> Data:

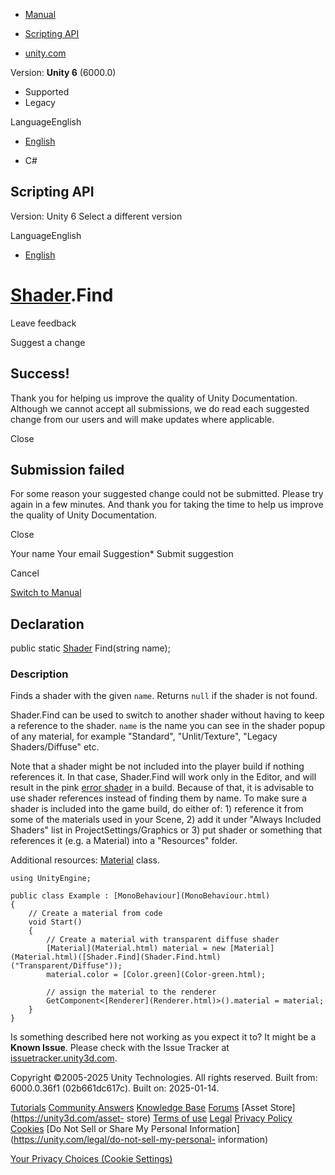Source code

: [ ]()

  * [Manual](../Manual/index.html)
  * [Scripting API](../ScriptReference/index.html)

  * [unity.com](https://unity.com/)

Version: **Unity 6** (6000.0)

  * Supported
  * Legacy

LanguageEnglish

  * [English]()

  * C#

[ ](https://docs.unity3d.com)

## Scripting API

Version: Unity 6 Select a different version

LanguageEnglish

  * [English]()

#  [Shader](Shader.html).Find

Leave feedback

Suggest a change

## Success!

Thank you for helping us improve the quality of Unity Documentation. Although
we cannot accept all submissions, we do read each suggested change from our
users and will make updates where applicable.

Close

## Submission failed

For some reason your suggested change could not be submitted. Please <a>try
again</a> in a few minutes. And thank you for taking the time to help us
improve the quality of Unity Documentation.

Close

Your name Your email Suggestion* Submit suggestion

Cancel

[Switch to Manual](../Manual/class-Shader.html "Go to Shader Component in the
Manual")

## Declaration

public static [Shader](Shader.html) Find(string name);

### Description

Finds a shader with the given `name`. Returns `null` if the shader is not
found.

Shader.Find can be used to switch to another shader without having to keep a
reference to the shader. `name` is the name you can see in the shader popup of
any material, for example "Standard", "Unlit/Texture", "Legacy
Shaders/Diffuse" etc.  
  
Note that a shader might be not included into the player build if nothing
references it. In that case, Shader.Find will work only in the Editor, and
will result in the pink [error shader](../Manual/shader-error.html) in a
build. Because of that, it is advisable to use shader references instead of
finding them by name. To make sure a shader is included into the game build,
do either of: 1) reference it from some of the materials used in your Scene,
2) add it under "Always Included Shaders" list in ProjectSettings/Graphics or
3) put shader or something that references it (e.g. a Material) into a
"Resources" folder.  
  
Additional resources: [Material](Material.html) class.

    
    
    using UnityEngine;  
      
    public class Example : [MonoBehaviour](MonoBehaviour.html)
    {
        // Create a material from code
        void Start()
        {
            // Create a material with transparent diffuse shader
            [Material](Material.html) material = new [Material](Material.html)([Shader.Find](Shader.Find.html)("Transparent/Diffuse"));
            material.color = [Color.green](Color-green.html);  
      
            // assign the material to the renderer
            GetComponent<[Renderer](Renderer.html)>().material = material;
        }
    }
    

Is something described here not working as you expect it to? It might be a
**Known Issue**. Please check with the Issue Tracker at
[issuetracker.unity3d.com](https://issuetracker.unity3d.com).

Copyright ©2005-2025 Unity Technologies. All rights reserved. Built from:
6000.0.36f1 (02b661dc617c). Built on: 2025-01-14.

[Tutorials](https://unity3d.com/learn) [Community
Answers](https://answers.unity3d.com) [Knowledge
Base](https://support.unity3d.com/hc/en-us)
[Forums](https://forum.unity3d.com) [Asset Store](https://unity3d.com/asset-
store) [Terms of use](https://docs.unity3d.com/Manual/TermsOfUse.html)
[Legal](https://unity.com/legal) [Privacy
Policy](https://unity.com/legal/privacy-policy)
[Cookies](https://unity.com/legal/cookie-policy) [Do Not Sell or Share My
Personal Information](https://unity.com/legal/do-not-sell-my-personal-
information)

[Your Privacy Choices (Cookie Settings)](javascript:void\(0\);)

> Exercise details:
Retype all entries exactly; omit pictures.

> Your solution:
Source code

: [ ]()

  * [Manual](../Manual/index.html)
  * [Scripting API](../ScriptReference/index.html)

  * [unity.com](https://unity.com/)

Version: **Unity 6** (6000.0)

  * Supported
  * Legacy

LanguageEnglish

  * [English]()

  * C#

[ ](https://docs.unity3d.com)

## Scripting API

Version: Unity 6 Select a different version

LanguageEnglish

  * [English]()

#  [Shader](Shader.html).Find

Leave feedback

Suggest a change

## Success!

Thank you for helping us improve the quality of Unity Documentation. Although
we cannot accept all submissions, we do read each suggested change from our
users and will make updates where applicable.

Close

## Submission failed

For some reason your suggested change could not be submitted. Please <a>try
again</a> in a few minutes. And thank you for taking the time to help us
improve the quality of Unity Documentation.

Close

Your name Your email Suggestion* Submit suggestion

Cancel

[Switch to Manual](../Manual/class-Shader.html "Go to Shader Component in the
Manual")

## Declaration

public static [Shader](Shader.html) Find(string name);

### Description

Finds a shader with the given `name`. Returns `null` if the shader is not
found.

Shader.Find can be used to switch to another shader without having to keep a
reference to the shader. `name` is the name you can see in the shader popup of
any material, for example "Standard", "Unlit/Texture", "Legacy
Shaders/Diffuse" etc.  
  
Note that a shader might be not included into the player build if nothing
references it. In that case, Shader.Find will work only in the Editor, and
will result in the pink [error shader](../Manual/shader-error.html) in a
build. Because of that, it is advisable to use shader references instead of
finding them by name. To make sure a shader is included into the game build,
do either of: 1) reference it from some of the materials used in your Scene,
2) add it under "Always Included Shaders" list in ProjectSettings/Graphics or
3) put shader or something that references it (e.g. a Material) into a
"Resources" folder.  
  
Additional resources: [Material](Material.html) class.

    
    
    using UnityEngine;  
      
    public class Example : [MonoBehaviour](MonoBehaviour.html)
    {
        // Create a material from code
        void Start()
        {
            // Create a material with transparent diffuse shader
            [Material](Material.html) material = new [Material](Material.html)([Shader.Find](Shader.Find.html)("Transparent/Diffuse"));
            material.color = [Color.green](Color-green.html);  
      
            // assign the material to the renderer
            GetComponent<[Renderer](Renderer.html)>().material = material;
        }
    }
    

Is something described here not working as you expect it to? It might be a
**Known Issue**. Please check with the Issue Tracker at
[issuetracker.unity3d.com](https://issuetracker.unity3d.com).

Copyright ©2005-2025 Unity Technologies. All rights reserved. Built from:
6000.0.36f1 (02b661dc617c). Built on: 2025-01-14.

[Tutorials](https://unity3d.com/learn) [Community
Answers](https://answers.unity3d.com) [Knowledge
Base](https://support.unity3d.com/hc/en-us)
[Forums](https://forum.unity3d.com) [Asset Store](https://unity3d.com/asset-
store) [Terms of use](https://docs.unity3d.com/Manual/TermsOfUse.html)
[Legal](https://unity.com/legal) [Privacy
Policy](https://unity.com/legal/privacy-policy)
[Cookies](https://unity.com/legal/cookie-policy) [Do Not Sell or Share My
Personal Information](https://unity.com/legal/do-not-sell-my-personal-
information)

[Your Privacy Choices (Cookie Settings)](javascript:void\(0\);)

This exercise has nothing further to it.